__WHAT THIS TASK INVOLVES__
The answer should be each line from the entries below that has the word "decreases" in it.

════

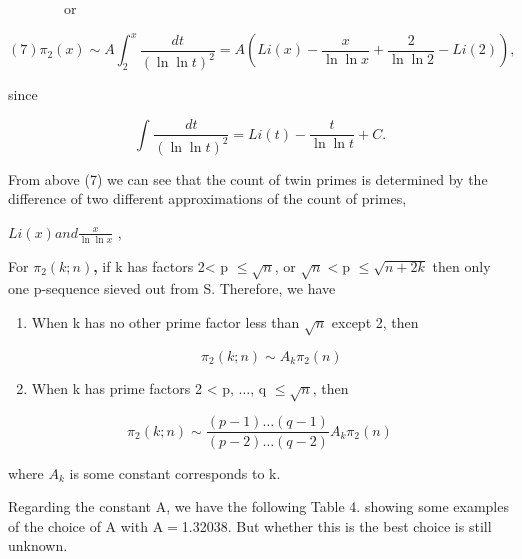 \documentclass{aomart}
\begin{document}
\ \ \ \ \ \ \ \ or

\begin{equation}
\left(7\right)                             \pi_{2}\left(x\right) \sim  A \int_{2}^{x}\frac{dt}{(\ln \ln  t)^{2}}  = A\left(Li\left(x\right)-\frac{x}{\ln \ln  x }+\frac{2}{\ln \ln  2 }-Li\left(2\right)\right) ,        
\end{equation}


since 

\begin{equation}
 \int_{}^{}\frac{dt}{(\ln \ln  t)^{2}} =  Li\left(t\right)-\frac{t}{\ln \ln  t }+C  .
\end{equation}

\vspace{1\baselineskip}

 From above (7) we can see that the count of twin primes is determined by the difference of two different approximations of the count of primes,
 
\vspace{1\baselineskip}

\( Li\left(x\right)  and \frac{x}{\ln \ln  x }\) ,

\vspace{1\baselineskip}

For \( \pi_{2}\left(k;n\right)\)\textbf{, }if k has factors 2< p $\leq$\( \sqrt{n}\),  or \(\sqrt{n}<\)p $\leq$\( \sqrt{n+2k} \) then only one p-sequence sieved out from S.  Therefore, we have 

\begin{enumerate}
	\item When k has no other prime factor less than \(\sqrt{n}\) except 2, then

\begin{equation}
\pi_{2}\left(k;n\right) \sim  A_{k} \pi_{2}\left(n\right)
\end{equation}
\vspace{1\baselineskip}

	\item When k has prime factors 2 < p, $\ldots$, q $\leq$\( \sqrt{n}\), then

\end{enumerate}
\begin{equation}
\pi_{2}\left(k;n\right) \sim \frac{\left(p-1\right)\ldots (q-1)  }{\left(p-2\right)\ldots (q-2)  } A_{k} \pi_{2}\left(n\right)
\end{equation}

\begin{flushleft}
where \( A_{k}\) is some constant corresponds to k.
\vspace{1\baselineskip}

Regarding the constant A, we have the following Table 4. showing some examples of the choice of A with A$=$1.32038.  But whether this is the best choice is still unknown. 
\end{flushleft}
\end{document}
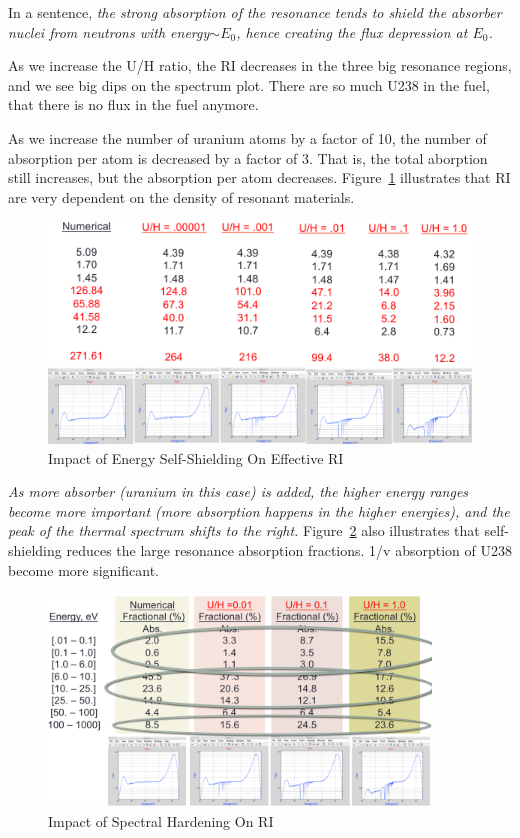 \documentclass{school-22.211-notes}
\begin{document}
In a sentence, \textit{the strong absorption of the resonance tends to shield the absorber nuclei from neutrons with energy$\sim E_0$, hence creating the flux depression at $E_0$.}

As we increase the U/H ratio, the RI decreases in the three big resonance regions, and we see big dips on the spectrum plot. There are so much U238 in the fuel, that there is no flux in the fuel anymore. 

As we increase the number of uranium atoms by a factor of 10, the number of absorption per atom is decreased by a factor of 3. That is, the total aborption still increases, but the absorption per atom decreases. Figure~\ref{self-shielding} illustrates that RI are very dependent on the density of resonant materials.
\begin{figure}
  \centering
  \includegraphics[width=4.5in]{images/self-shielding.png}
  \caption{Impact of Energy Self-Shielding On Effective RI} \label{self-shielding}
\end{figure}

\clearpage
\textit{As more absorber (uranium in this case) is added, the higher energy ranges become more important (more absorption happens in the higher energies), and the peak of the thermal spectrum shifts to the right.} Figure~\ref{spectral-hardening} also illustrates that self-shielding reduces the large resonance absorption fractions. 1/v absorption of U238 become more significant. 
\begin{figure}
  \centering
  \includegraphics[width=4in]{images/spectral-hardening.png}
  \caption{Impact of Spectral Hardening On RI} \label{spectral-hardening}
\end{figure}
\end{document}
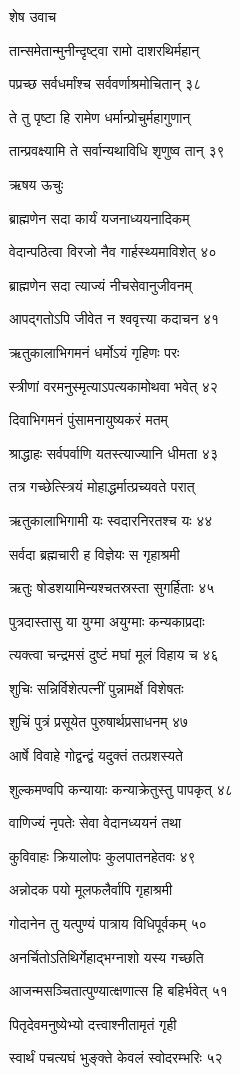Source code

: शेष उवाच

तान्समेतान्मुनीन्दृष्ट्वा रामो दाशरथिर्महान्

पप्रच्छ सर्वधर्मांश्च सर्ववर्णाश्रमोचितान् ३८

ते तु पृष्टा हि रामेण धर्मान्प्रोचुर्महागुणान्

तान्प्रवक्ष्यामि ते सर्वान्यथाविधि शृणुष्व तान् ३९

ऋषय ऊचुः

ब्राह्मणेन सदा कार्यं यजनाध्ययनादिकम्

वेदान्पठित्वा विरजो नैव गार्हस्थ्यमाविशेत् ४०

ब्राह्मणेन सदा त्याज्यं नीचसेवानुजीवनम्

आपद्गतोऽपि जीवेत न श्ववृत्त्या कदाचन ४१

ऋतुकालाभिगमनं धर्मोऽयं गृहिणः परः

स्त्रीणां वरमनुस्मृत्याऽपत्यकामोथवा भवेत् ४२

दिवाभिगमनं पुंसामनायुष्यकरं मतम्

श्राद्धाहः सर्वपर्वाणि यतस्त्याज्यानि धीमता ४३

तत्र गच्छेत्स्त्रियं मोहाद्धर्मात्प्रच्यवते परात्

ऋतुकालाभिगामी यः स्वदारनिरतश्च यः ४४

सर्वदा ब्रह्मचारी ह विज्ञेयः स गृहाश्रमी

ऋतुः षोडशयामिन्यश्चतस्रस्ता सुगर्हिताः ४५

पुत्रदास्तासु या युग्मा अयुग्माः कन्यकाप्रदाः

त्यक्त्वा चन्द्रमसं दुष्टं मघां मूलं विहाय च ४६

शुचिः सन्निर्विशेत्पत्नीं पुन्नामर्क्षे विशेषतः

शुचिं पुत्रं प्रसूयेत पुरुषार्थप्रसाधनम् ४७

आर्षे विवाहे गोद्वन्द्वं यदुक्तं तत्प्रशस्यते

शुल्कमण्वपि कन्यायाः कन्याक्रेतुस्तु पापकृत् ४८

वाणिज्यं नृपतेः सेवा वेदानध्ययनं तथा

कुविवाहः क्रियालोपः कुलपातनहेतवः ४९

अन्नोदक पयो मूलफलैर्वापि गृहाश्रमी

गोदानेन तु यत्पुण्यं पात्राय विधिपूर्वकम् ५०

अनर्चितोऽतिथिर्गेहाद्भग्नाशो यस्य गच्छति

आजन्मसञ्चितात्पुण्यात्क्षणात्स हि बहिर्भवेत् ५१

पितृदेवमनुष्येभ्यो दत्त्वाश्नीतामृतं गृही

स्वार्थं पचत्यघं भुङ्क्ते केवलं स्वोदरम्भरिः ५२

════

__YOUR RESPONSE__
As we increase the U/H ratio, the RI decreases in the three big resonance regions, and we see big dips on the spectrum plot. There are so much U238 in the fuel, that there is no flux in the fuel anymore. 
As we increase the number of uranium atoms by a factor of 10, the number of absorption per atom is decreased by a factor of 3. That is, the total aborption still increases, but the absorption per atom decreases. Figure~\ref{self-shielding} illustrates that RI are very dependent on the density of resonant materials.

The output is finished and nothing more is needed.